October 30, 2008

Spell B-i-t-t-e-r

Blame it on those social networking sites. You get connected to your ex-es whether you like it or not. You’ll get to see updates about him and the new friend he adds or the new photos and his current relationship status. “Married” it says now and I don’t know what drove me to check his photos…all 400 of them. From the preparations to the church to the reception and even during the pre nuptial pictures. Yes I’m over him…so over but there’s a part of me that wish he wouldn’t have been so happy. That the pain he caused me would be a curse upon him for the rest of his life. Yes, I’m definitely over! I was looking for flaws in the photos…for some bloopers like spilled wine on the bride’s dress or face perhaps. But her face was dry and the dress was perfectly white with all its laces and trims and intricate details. The weather was also dry not even a drop fell from the sky. She must’ve danced the famous “sun dance”. They both look happy and fine and shiny like a couple from a dream wedding. I failed to find any flaw not even in the cake…. Which was what I wanted in my own wedding…tiny cupcakes. They also had balloons and confetti that I also wanted. Great! When I’ll have cupcakes and balloons and confetti in my wedding they’ll think I stole their idea.

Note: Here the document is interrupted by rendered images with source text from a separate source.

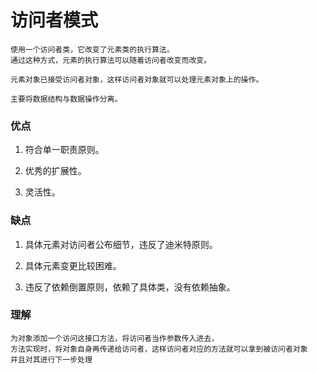 # 访问者模式


    使用一个访问者类，它改变了元素类的执行算法。
    通过这种方式，元素的执行算法可以随着访问者改变而改变。
    
    元素对象已接受访问者对象，这样访问者对象就可以处理元素对象上的操作。
    
    主要将数据结构与数据操作分离。


### 优点

1. 符合单一职责原则。 

2. 优秀的扩展性。 

3. 灵活性。 
    
### 缺点
    
1. 具体元素对访问者公布细节，违反了迪米特原则。 

2. 具体元素变更比较困难。 

3. 违反了依赖倒置原则，依赖了具体类，没有依赖抽象。       

### 理解

    为对象添加一个访问这接口方法，将访问者当作参数传入进去，
    方法实现时，将对象自身再传递给访问者，这样访问者对应的方法就可以拿到被访问者对象
    并且对其进行下一步处理
    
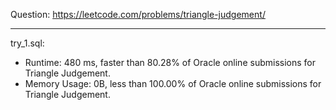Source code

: Question: https://leetcode.com/problems/triangle-judgement/

---

try_1.sql:
* Runtime: 480 ms, faster than 80.28% of Oracle online submissions for Triangle Judgement.
* Memory Usage: 0B, less than 100.00% of Oracle online submissions for Triangle Judgement.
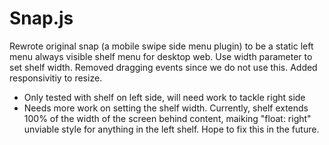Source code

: # Snap.js

Rewrote original snap (a mobile swipe side menu plugin) to be a static left menu always visible shelf menu for desktop web. Use width parameter to set shelf width. Removed dragging events since we do not use this. Added responsivitiy to resize.

- Only tested with shelf on left side, will need work to tackle right side 
- Needs more work on setting the shelf width. Currently, shelf extends 100% of the width of the screen behind content, maiking "float: right" unviable style for anything in the left shelf. Hope to fix this in the future.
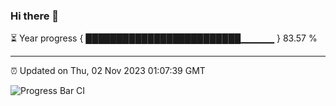 ### Hi there 👋

⏳ Year progress { █████████████████████████▁▁▁▁▁ } 83.57 %

---

⏰ Updated on Thu, 02 Nov 2023 01:07:39 GMT

![Progress Bar CI](https://github.com/liununu/liununu/workflows/Progress%20Bar%20CI/badge.svg)
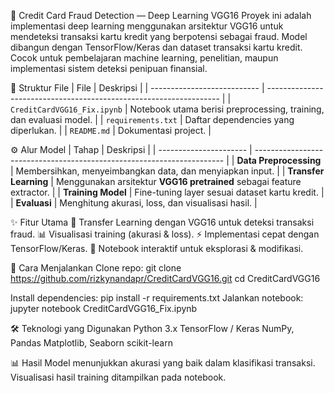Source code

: 🧠 Credit Card Fraud Detection — Deep Learning VGG16
Proyek ini adalah implementasi deep learning menggunakan arsitektur VGG16 untuk mendeteksi transaksi kartu kredit yang berpotensi sebagai fraud. Model dibangun dengan TensorFlow/Keras dan dataset transaksi kartu kredit. Cocok untuk pembelajaran machine learning, penelitian, maupun implementasi sistem deteksi penipuan finansial.

📂 Struktur File
| File                        | Deskripsi                                                          |
| --------------------------- | ------------------------------------------------------------------ |
| `CreditCardVGG16_Fix.ipynb` | Notebook utama berisi preprocessing, training, dan evaluasi model. |
| `requirements.txt`          | Daftar dependencies yang diperlukan.                               |
| `README.md`                 | Dokumentasi project.                                               |

⚙️ Alur Model
| Tahap                  | Deskripsi                                                              |
| ---------------------- | ---------------------------------------------------------------------- |
| **Data Preprocessing** | Membersihkan, menyeimbangkan data, dan menyiapkan input.               |
| **Transfer Learning**  | Menggunakan arsitektur **VGG16 pretrained** sebagai feature extractor. |
| **Training Model**     | Fine-tuning layer sesuai dataset kartu kredit.                         |
| **Evaluasi**           | Menghitung akurasi, loss, dan visualisasi hasil.                       |

✨ Fitur Utama
🔄 Transfer Learning dengan VGG16 untuk deteksi transaksi fraud.
📊 Visualisasi training (akurasi & loss).
⚡ Implementasi cepat dengan TensorFlow/Keras.
📝 Notebook interaktif untuk eksplorasi & modifikasi.

🚀 Cara Menjalankan
Clone repo:
git clone https://github.com/rizkynandapr/CreditCardVGG16.git
cd CreditCardVGG16

Install dependencies:
pip install -r requirements.txt
Jalankan notebook:
jupyter notebook CreditCardVGG16_Fix.ipynb

🛠️ Teknologi yang Digunakan
Python 3.x
TensorFlow / Keras
NumPy, Pandas
Matplotlib, Seaborn
scikit-learn

📊 Hasil
Model menunjukkan akurasi yang baik dalam klasifikasi transaksi.
Visualisasi hasil training ditampilkan pada notebook.
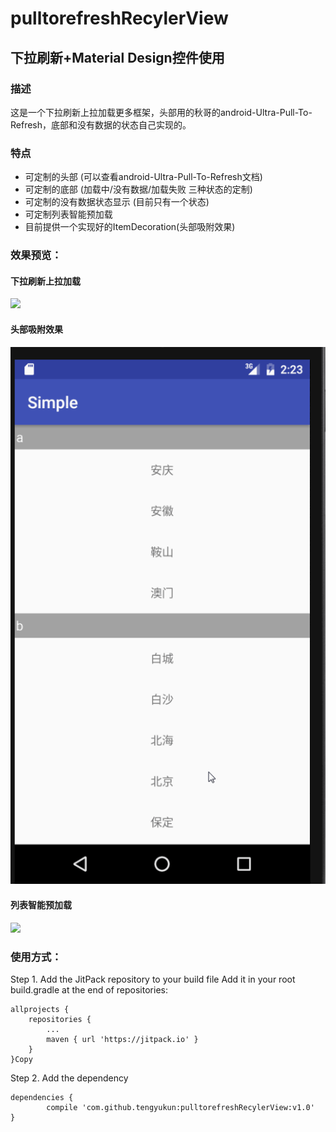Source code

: # pulltorefreshRecylerView

## 下拉刷新+Material Design控件使用

### 描述
这是一个下拉刷新上拉加载更多框架，头部用的秋哥的android-Ultra-Pull-To-Refresh，底部和没有数据的状态自己实现的。


### 特点
* 可定制的头部 (可以查看android-Ultra-Pull-To-Refresh文档)
* 可定制的底部 (加载中/没有数据/加载失败 三种状态的定制)
* 可定制的没有数据状态显示 (目前只有一个状态)
* 可定制列表智能预加载
* 目前提供一个实现好的ItemDecoration(头部吸附效果) 



### 效果预览：
#### 下拉刷新上拉加载
![](/PulltoRefreshRecyclerView/images/ptr.gif)
#### 头部吸附效果
![](/PulltoRefreshRecyclerView/images/ptr_custom_decoration.gif)
#### 列表智能预加载
![](/PulltoRefreshRecyclerView/images/ptr1.gif)


### 使用方式：
Step 1. Add the JitPack repository to your build file
Add it in your root build.gradle at the end of repositories:

	allprojects {
		repositories {
			...
			maven { url 'https://jitpack.io' }
		}
	}Copy
Step 2. Add the dependency

	dependencies {
	        compile 'com.github.tengyukun:pulltorefreshRecylerView:v1.0'
	}
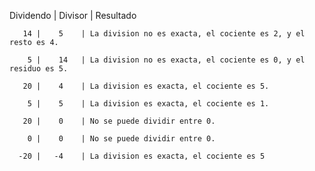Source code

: Dividendo | Divisor | Resultado 

       14 |    5    | La division no es exacta, el cociente es 2, y el resto es 4.
       
        5 |    14   | La division no es exacta, el cociente es 0, y el residuo es 5.
        
       20 |    4    | La division es exacta, el cociente es 5.
       
        5 |    5    | La division es exacta, el cociente es 1.
        
       20 |    0    | No se puede dividir entre 0.
       
        0 |    0    | No se puede dividir entre 0.
        
      -20 |   -4    | La division es exacta, el cociente es 5
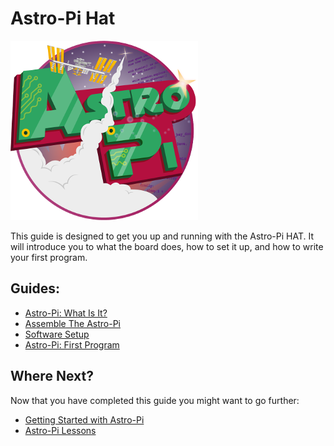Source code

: # Astro-Pi Hat

![Astro Pi Logo](images/Astro_Pi_Logo_WEB.png)

This guide is designed to get you up and running with the Astro-Pi HAT. It will introduce you to what the board does, how to set it up, and how to write your first program.

## Guides:

- [Astro-Pi: What Is It?](board.md)
- [Assemble The Astro-Pi](assemble.md)
- [Software Setup](software.md)
- [Astro-Pi: First Program](program.md)

## Where Next?

Now that you have completed this guide you might want to go further:

- [Getting Started with Astro-Pi]()
- [Astro-Pi Lessons]()
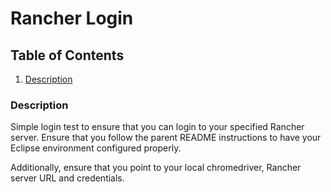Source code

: # Rancher Login

## Table of Contents
1. [Description](#Description)

### Description
Simple login test to ensure that you can login to your specified Rancher server. Ensure that you follow the parent README instructions to have your Eclipse environment configured properly.

Additionally, ensure that you point to your local chromedriver, Rancher server URL and credentials.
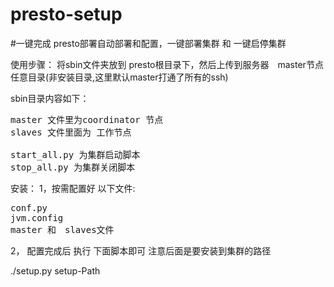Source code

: # presto-setup
#一键完成 presto部署自动部署和配置，一键部署集群 和 一键启停集群

使用步骤：
将sbin文件夹放到 presto根目录下，然后上传到服务器　master节点任意目录(非安装目录,这里默认master打通了所有的ssh)

sbin目录内容如下：
<pre>
master 文件里为coordinator 节点
slaves 文件里面为 工作节点

start_all.py 为集群启动脚本
stop_all.py 为集群关闭脚本
</pre>
安装：
1，按需配置好 以下文件:
<pre>
conf.py
jvm.config
master 和　slaves文件
</pre>
2，
配置完成后 执行 下面脚本即可  注意后面是要安装到集群的路径

./setup.py setup-Path
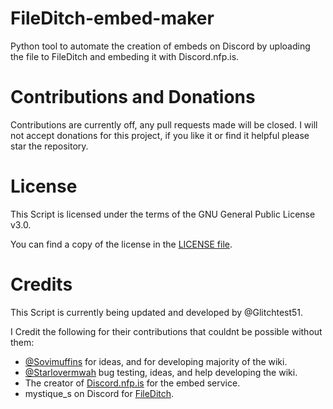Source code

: FileDitch-embed-maker
=====
Python tool to automate the creation of embeds on Discord by uploading the file to FileDitch and embeding it with Discord.nfp.is.

Contributions and Donations
=====
Contributions are currently off, any pull requests made will be closed.
I will not accept donations for this project, if you like it or find it helpful please star the repository.

License
=====
This Script is licensed under the terms of the GNU General Public License v3.0.

You can find a copy of the license in the [LICENSE file](LICENSE).

Credits
=====
This Script is currently being updated and developed by @Glitchtest51.

I Credit the following for their contributions that couldnt be possible without them:
- [@Sovimuffins](https://github.com/sovimuffins) for ideas, and for developing majority of the wiki.
- [@Starlovermwah](https://github.com/Starlovermwah) bug testing, ideas, and help developing the wiki.
- The creator of [Discord.nfp.is](https://discord.nfp.is) for the embed service.
- mystique_s on Discord for [FileDitch](https://fileditch.com).
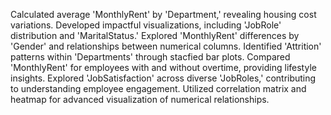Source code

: Calculated average 'MonthlyRent' by 'Department,' revealing housing cost variations.
Developed impactful visualizations, including 'JobRole' distribution and 'MaritalStatus.'
Explored 'MonthlyRent' differences by 'Gender' and relationships between numerical columns.
Identified 'Attrition' patterns within 'Departments' through stacfied bar plots. Compared 'MonthlyRent' for employees with and without overtime, providing lifestyle insights.
Explored 'JobSatisfaction' across diverse 'JobRoles,' contributing to understanding employee engagement.
Utilized correlation matrix and heatmap for advanced visualization of numerical relationships.
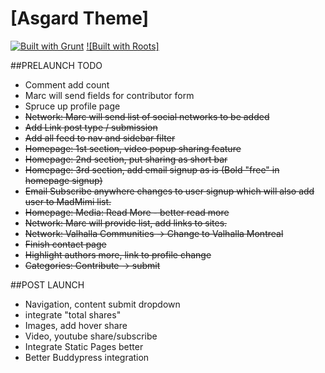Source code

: # [Asgard Theme]

[![Built with Grunt](https://cdn.gruntjs.com/builtwith.png)](http://gruntjs.com/)
[![Built with Roots]](https://github.com/roots/roots-sass)

##PRELAUNCH TODO
- Comment add count
- Marc will send fields for contributor form
- Spruce up profile page
- ~~Network: Marc will send list of social networks to be added~~
- ~~Add Link post type / submission~~
- ~~Add all feed to nav and sidebar filter~~
- ~~Homepage: 1st section, video popup sharing feature~~
- ~~Homepage: 2nd section, put sharing as short bar~~
- ~~Homepage: 3rd section, add email signup as is (Bold "free" in homepage signup)~~
- ~~Email Subscribe anywhere changes to user signup which will also add user to MadMimi list.~~
- ~~Homepage: Media: Read More - better read more~~
- ~~Network: Marc will provide list, add links to sites.~~
- ~~Network: Valhalla Communities -> Change to Valhalla Montreal~~
- ~~Finish contact page~~
- ~~Highlight authors more, link to profile change~~
- ~~Categories: Contribute -> submit~~

##POST LAUNCH
- Navigation, content submit dropdown
- integrate "total shares"
- Images, add hover share
- Video, youtube share/subscribe
- Integrate Static Pages better
- Better Buddypress integration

I’m over …over in a sense that I don’t feeling anything for him..love or hate yet I can’t still find it in my heart to be happy for him…them. And what really irks me now is that I can’t probably have the dream wedding that they had and I'm irritated with myself why I’m even comparing my life to theirs in the first place.

But I’m happy…I really am…that’s why I braved to look at their photos in the first place because I know I’ll feel no pain anymore but the bitter taste in my mouth seems hard to get rid of.